──────── Provided data ────────
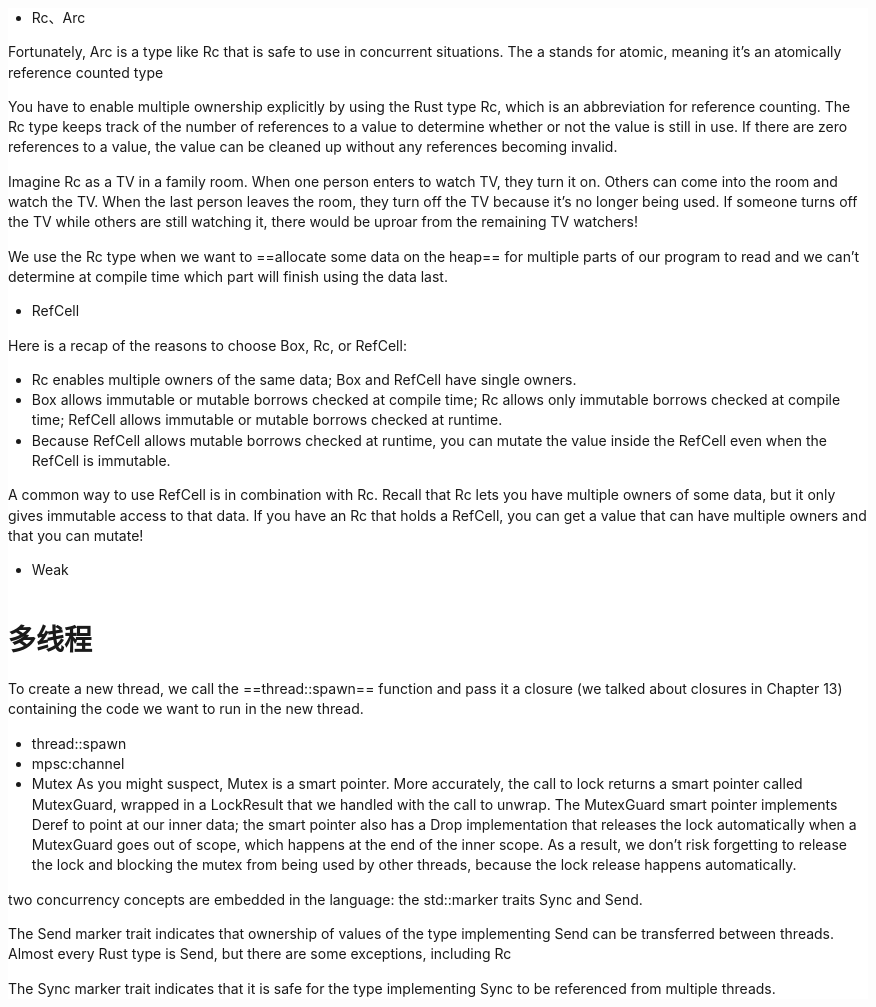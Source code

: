 - Rc<T>、Arc<T>

Fortunately, Arc<T> is a type like Rc<T> that is safe to use in concurrent situations. The a stands for atomic, meaning it’s an atomically reference counted type

You have to enable multiple ownership explicitly by using the Rust type Rc<T>, which is an abbreviation for reference counting. The Rc<T> type keeps track of the number of references to a value to determine whether or not the value is still in use. If there are zero references to a value, the value can be cleaned up without any references becoming invalid.

Imagine Rc<T> as a TV in a family room. When one person enters to watch TV, they turn it on. Others can come into the room and watch the TV. When the last person leaves the room, they turn off the TV because it’s no longer being used. If someone turns off the TV while others are still watching it, there would be uproar from the remaining TV watchers!

We use the Rc<T> type when we want to ==allocate some data on the heap== for multiple parts of our program to read and we can’t determine at compile time which part will finish using the data last.

- RefCell<T>

Here is a recap of the reasons to choose Box<T>, Rc<T>, or RefCell<T>:

- Rc<T> enables multiple owners of the same data; Box<T> and RefCell<T> have single owners.
- Box<T> allows immutable or mutable borrows checked at compile time; Rc<T> allows only immutable borrows checked at compile time; RefCell<T> allows immutable or mutable borrows checked at runtime.
- Because RefCell<T> allows mutable borrows checked at runtime, you can mutate the value inside the RefCell<T> even when the RefCell<T> is immutable.


A common way to use RefCell<T> is in combination with Rc<T>. Recall that Rc<T> lets you have multiple owners of some data, but it only gives immutable access to that data. If you have an Rc<T> that holds a RefCell<T>, you can get a value that can have multiple owners and that you can mutate!

- Weak<T>

# 多线程

To create a new thread, we call the ==thread::spawn== function and pass it a closure (we talked about closures in Chapter 13) containing the code we want to run in the new thread.

- thread::spawn
- mpsc:channel
- Mutex<T>
As you might suspect, Mutex<T> is a smart pointer. More accurately, the call to lock returns a smart pointer called MutexGuard, wrapped in a LockResult that we handled with the call to unwrap. The MutexGuard smart pointer implements Deref to point at our inner data; the smart pointer also has a Drop implementation that releases the lock automatically when a MutexGuard goes out of scope, which happens at the end of the inner scope. As a result, we don’t risk forgetting to release the lock and blocking the mutex from being used by other threads, because the lock release happens automatically.

two concurrency concepts are embedded in the language: the std::marker traits Sync and Send.

The Send marker trait indicates that ownership of values of the type implementing Send can be transferred between threads. Almost every Rust type is Send, but there are some exceptions, including Rc<T>

The Sync marker trait indicates that it is safe for the type implementing Sync to be referenced from multiple threads.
────────
> Work instructions: Without any pictures, return the material above exactly.

> Output for this task:
Source code

: - Rc<T>、Arc<T>

Fortunately, Arc<T> is a type like Rc<T> that is safe to use in concurrent situations. The a stands for atomic, meaning it’s an atomically reference counted type

You have to enable multiple ownership explicitly by using the Rust type Rc<T>, which is an abbreviation for reference counting. The Rc<T> type keeps track of the number of references to a value to determine whether or not the value is still in use. If there are zero references to a value, the value can be cleaned up without any references becoming invalid.

Imagine Rc<T> as a TV in a family room. When one person enters to watch TV, they turn it on. Others can come into the room and watch the TV. When the last person leaves the room, they turn off the TV because it’s no longer being used. If someone turns off the TV while others are still watching it, there would be uproar from the remaining TV watchers!

We use the Rc<T> type when we want to ==allocate some data on the heap== for multiple parts of our program to read and we can’t determine at compile time which part will finish using the data last.

- RefCell<T>

Here is a recap of the reasons to choose Box<T>, Rc<T>, or RefCell<T>:

- Rc<T> enables multiple owners of the same data; Box<T> and RefCell<T> have single owners.
- Box<T> allows immutable or mutable borrows checked at compile time; Rc<T> allows only immutable borrows checked at compile time; RefCell<T> allows immutable or mutable borrows checked at runtime.
- Because RefCell<T> allows mutable borrows checked at runtime, you can mutate the value inside the RefCell<T> even when the RefCell<T> is immutable.


A common way to use RefCell<T> is in combination with Rc<T>. Recall that Rc<T> lets you have multiple owners of some data, but it only gives immutable access to that data. If you have an Rc<T> that holds a RefCell<T>, you can get a value that can have multiple owners and that you can mutate!

- Weak<T>

# 多线程

To create a new thread, we call the ==thread::spawn== function and pass it a closure (we talked about closures in Chapter 13) containing the code we want to run in the new thread.

- thread::spawn
- mpsc:channel
- Mutex<T>
As you might suspect, Mutex<T> is a smart pointer. More accurately, the call to lock returns a smart pointer called MutexGuard, wrapped in a LockResult that we handled with the call to unwrap. The MutexGuard smart pointer implements Deref to point at our inner data; the smart pointer also has a Drop implementation that releases the lock automatically when a MutexGuard goes out of scope, which happens at the end of the inner scope. As a result, we don’t risk forgetting to release the lock and blocking the mutex from being used by other threads, because the lock release happens automatically.

two concurrency concepts are embedded in the language: the std::marker traits Sync and Send.

The Send marker trait indicates that ownership of values of the type implementing Send can be transferred between threads. Almost every Rust type is Send, but there are some exceptions, including Rc<T>

The Sync marker trait indicates that it is safe for the type implementing Sync to be referenced from multiple threads.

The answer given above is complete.